The earliest work on wine and agriculture was written in Punic. After the destruction of Carthage in 146 BC, the Senate decreed that this treatise be translated into Latin, and it subsequently became the source for all Roman writing on viticulture. Ironically, it was Cato who had insisted on the destruction of Carthage in the Punic wars and who, about 160 BC, wrote De Agri Cultura, the first survey of Roman viticulture, which, significantly, also is the earliest surviving prose work in Latin. In it, he discusses the production of wine on large slave-based villa estates, which suggests how important vine cultivation had become in an agrarian economy that traditionally was subsistence farming.
Indeed, by 154 BC, says Pliny, wine production in Italy was unsurpassed. That same year, the cultivation of vines was prohibited beyond the Alps, and, for the first two centuries BC, wine was exported to the provinces, especially to Gaul, in exchange for the slaves whose labor was needed to cultivate the large estate vineyards. (In part, the wine trade with Gaul was so extensive because its inhabitants, writes Diodorus Siculus, were besotted by wine, which was drunk unmixed and without moderation). But, as more land was expropriated by the villa estates, the displaced rural population was forced to emigrate to Rome until, by the first century BC, the city had approximately one million inhabitants.
Mulsum was wine sweetened with honey, mixed in just before drinking (and therefore not like mead) and served as an aperitif at the beginning of the meal. (Conditum had herbs and spices such as pepper added as well.) Often freely dispensed to the plebs at public events to solicit their political support, the demand for mulsum became so great that it was more profitable to sell wine at home than to export it and, by the first century AD, wine had to be imported from Iberia and Gaul. Varro relates the story of an impoverished host serving mulsum to his guests, even though he economized by not drinking it, himself. But mulsum was not always inexpensive or inferior. Martial writes of the best quality being made of Falernian mixed with Attic honey, a drink suitable to be poured by Ganymede, himself, cupbearer to Zeus (XIII.108). The dregs of the wine press should be given to the livestock, suggests Columella, "for they contain the strength both of food and of wine and make the cattle sleek and of good cheer and plump." When soaked in water and allowed to ferment, the grape-skins and stalks left in the vat also produced lora, a thin, bitter brew allocated to slaves. Soldiers and the urban poor usually drank little better.
In 37 BC, Varro wrote Res Rusticae ("Country Matters"), a manual on farming. His discussion of viticulture is more cursory than Cato's, but he does say that some grapes produce wines that must be drunk within a year, before they become too bitter, while others, such as Falernian, mature with age and increase in value. A century later, Pliny was to say the same thing: that nothing experienced a greater increase in value than wine that had been cellered up to twenty years or a greater decrease in value afterwards (XIV.57).
The most comprehensive account of Roman viticulture is by Columella. In De Re Rustica ("On Country Matters"), written around AD 65, he discusses all aspects of the villa system and wine production. The best wine, he says, is that "which has given pleasure by its own natural quality," although the pitch that sometimes was used to seal the inside of amphorae is likely to have dissolved in the wine and imparted a resinous taste. By now, viticulture was highly developed, and most of the practices about which Columella writes still are in use. Yet, there is no longer the confidence that Cato had after the defeat of Carthage about the profitability of wine. Imports from the provinces and a decrease in the supply of slaves were depressing the market.

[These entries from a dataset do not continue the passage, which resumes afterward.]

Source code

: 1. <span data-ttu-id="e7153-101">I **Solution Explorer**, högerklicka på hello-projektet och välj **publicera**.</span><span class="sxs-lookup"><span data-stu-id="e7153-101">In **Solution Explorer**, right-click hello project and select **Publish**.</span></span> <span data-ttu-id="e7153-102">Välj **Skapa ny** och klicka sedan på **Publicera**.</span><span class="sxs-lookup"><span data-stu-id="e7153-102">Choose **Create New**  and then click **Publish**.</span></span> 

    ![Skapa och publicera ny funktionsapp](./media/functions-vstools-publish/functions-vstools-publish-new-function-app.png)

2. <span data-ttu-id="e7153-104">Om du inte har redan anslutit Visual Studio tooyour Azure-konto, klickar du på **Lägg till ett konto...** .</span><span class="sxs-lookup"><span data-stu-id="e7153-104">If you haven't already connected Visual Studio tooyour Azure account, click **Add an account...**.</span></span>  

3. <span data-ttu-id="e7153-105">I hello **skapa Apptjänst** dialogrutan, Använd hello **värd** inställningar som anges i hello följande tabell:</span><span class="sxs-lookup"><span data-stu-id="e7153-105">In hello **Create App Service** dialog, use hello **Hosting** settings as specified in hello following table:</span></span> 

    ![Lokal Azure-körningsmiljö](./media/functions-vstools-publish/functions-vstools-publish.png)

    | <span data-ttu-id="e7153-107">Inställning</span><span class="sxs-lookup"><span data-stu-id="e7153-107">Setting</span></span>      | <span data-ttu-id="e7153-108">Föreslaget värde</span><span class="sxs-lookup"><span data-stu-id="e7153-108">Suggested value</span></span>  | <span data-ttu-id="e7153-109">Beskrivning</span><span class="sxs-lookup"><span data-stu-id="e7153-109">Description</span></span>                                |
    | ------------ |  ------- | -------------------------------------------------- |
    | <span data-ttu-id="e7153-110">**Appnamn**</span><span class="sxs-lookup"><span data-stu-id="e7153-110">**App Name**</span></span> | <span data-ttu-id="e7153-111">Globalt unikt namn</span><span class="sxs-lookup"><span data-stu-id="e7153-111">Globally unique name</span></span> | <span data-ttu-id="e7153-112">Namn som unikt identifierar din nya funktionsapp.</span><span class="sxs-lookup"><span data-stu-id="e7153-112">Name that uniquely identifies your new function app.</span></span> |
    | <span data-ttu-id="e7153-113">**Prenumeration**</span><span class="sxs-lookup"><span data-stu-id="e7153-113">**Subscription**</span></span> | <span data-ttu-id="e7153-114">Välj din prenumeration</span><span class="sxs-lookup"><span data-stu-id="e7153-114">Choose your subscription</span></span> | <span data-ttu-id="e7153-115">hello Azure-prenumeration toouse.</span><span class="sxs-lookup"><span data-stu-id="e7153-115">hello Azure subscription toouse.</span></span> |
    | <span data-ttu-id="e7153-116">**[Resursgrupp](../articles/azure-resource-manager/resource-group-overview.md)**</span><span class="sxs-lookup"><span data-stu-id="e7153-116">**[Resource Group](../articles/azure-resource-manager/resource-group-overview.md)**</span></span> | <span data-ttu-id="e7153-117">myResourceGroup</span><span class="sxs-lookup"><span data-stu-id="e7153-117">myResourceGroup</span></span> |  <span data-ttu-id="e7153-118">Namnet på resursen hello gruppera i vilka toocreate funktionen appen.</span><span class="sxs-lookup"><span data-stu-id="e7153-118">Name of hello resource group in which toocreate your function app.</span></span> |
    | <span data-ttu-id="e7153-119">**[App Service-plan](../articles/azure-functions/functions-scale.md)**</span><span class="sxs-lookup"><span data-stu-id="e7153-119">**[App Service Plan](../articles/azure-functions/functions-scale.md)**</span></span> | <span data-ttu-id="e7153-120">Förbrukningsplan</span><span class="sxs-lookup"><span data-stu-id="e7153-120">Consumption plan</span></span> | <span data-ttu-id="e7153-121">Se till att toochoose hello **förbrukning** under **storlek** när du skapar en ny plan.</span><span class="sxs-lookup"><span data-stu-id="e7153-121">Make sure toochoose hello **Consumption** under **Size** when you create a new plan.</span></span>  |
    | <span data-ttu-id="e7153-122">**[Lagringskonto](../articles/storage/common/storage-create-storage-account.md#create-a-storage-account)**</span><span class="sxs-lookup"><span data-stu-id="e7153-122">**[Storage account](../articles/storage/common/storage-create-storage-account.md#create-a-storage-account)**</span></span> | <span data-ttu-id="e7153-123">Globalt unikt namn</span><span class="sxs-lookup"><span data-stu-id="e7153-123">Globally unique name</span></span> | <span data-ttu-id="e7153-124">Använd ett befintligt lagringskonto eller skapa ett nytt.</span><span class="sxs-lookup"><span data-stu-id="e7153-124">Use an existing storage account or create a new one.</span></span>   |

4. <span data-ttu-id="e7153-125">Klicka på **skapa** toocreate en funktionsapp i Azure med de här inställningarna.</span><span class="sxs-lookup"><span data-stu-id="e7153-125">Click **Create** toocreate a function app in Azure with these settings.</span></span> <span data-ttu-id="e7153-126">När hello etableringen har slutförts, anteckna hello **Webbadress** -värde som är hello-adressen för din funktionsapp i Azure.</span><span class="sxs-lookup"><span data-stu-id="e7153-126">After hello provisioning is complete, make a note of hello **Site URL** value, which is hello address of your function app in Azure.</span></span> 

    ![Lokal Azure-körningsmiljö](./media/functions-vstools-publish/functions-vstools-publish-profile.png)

In AD 77, two years before his death while observing the eruption of Mt. Vesuvius, Pliny completed his Natural History. In Book XIV, he reviews the history of wine, its viticulture and vinification. Pliny laments the increased production of cheap wines and the loss of quality vintages. Traditionally, the best wine was reputed to have been Caecuban from Latium, but it no longer existed, the neglected vineyards having been dug up by Nero for the construction of a canal. Augustus was said to have preferred Setine (although Suetonius says it was Rhaetic from Verona). In Pliny's time, the best wine was considered to be Falernian, grown on the slopes of Mount Falernus on the border between Latium and Campania. Next in rank were the wines of the Alban Hills southeast of Rome, and Surrentine and Massic (among others) from the Campania. Finally, there was Mamertine from Messina, first brought into favor by Julius Caesar, who had it served at public banquets.
But it was Falernian that elicits the most praise. Made from the Aminean grape, "a producer of exceedingly good wine," according to Columella, it was brought to Italy by Greek colonists who first settled at Cumae near the Bay of Naples. Pliny says that three types were recognized: Caucinian, which was grown on the higher slopes; and then, midway down, Faustian (grown on the estate of Faustus, the son of the dictator Sulla, and regarded as the best and most carefully produced); and, on the lower slopes, Falernian.
Galen is the last to comment on Roman taste in wine. A doctor at a gladiatorial school in Pergamum before becoming, in AD 169, the personal physician to Marcus Aurelius, he had used wine to bathe the wounds of gladiators and to concoct potions of wine and drugs (theriacs) to protect the emperor from poison. In De Antidotis ("On Antidotes"), he writes that Faustian Falernian had no equal, which was something he discovered by going through the Palatine cellars, beginning with wines at least twenty years old and tasting each vintage until he found the oldest one that still was sweet and had no bitterness. This would have been served to the emperor in goblets carved of myrrhina (fluorspar) or rock crystal, precious metal or blown glass. (In his Meditations, Aurelius also speaks of Falernian. As a Stoic he was less impressed with the wine he drank and reminds himself: "Surely it is an excellent plan, when you are seated before delicacies and choice foods, to impress upon your imagination...that the Falernian wine is grape juice.")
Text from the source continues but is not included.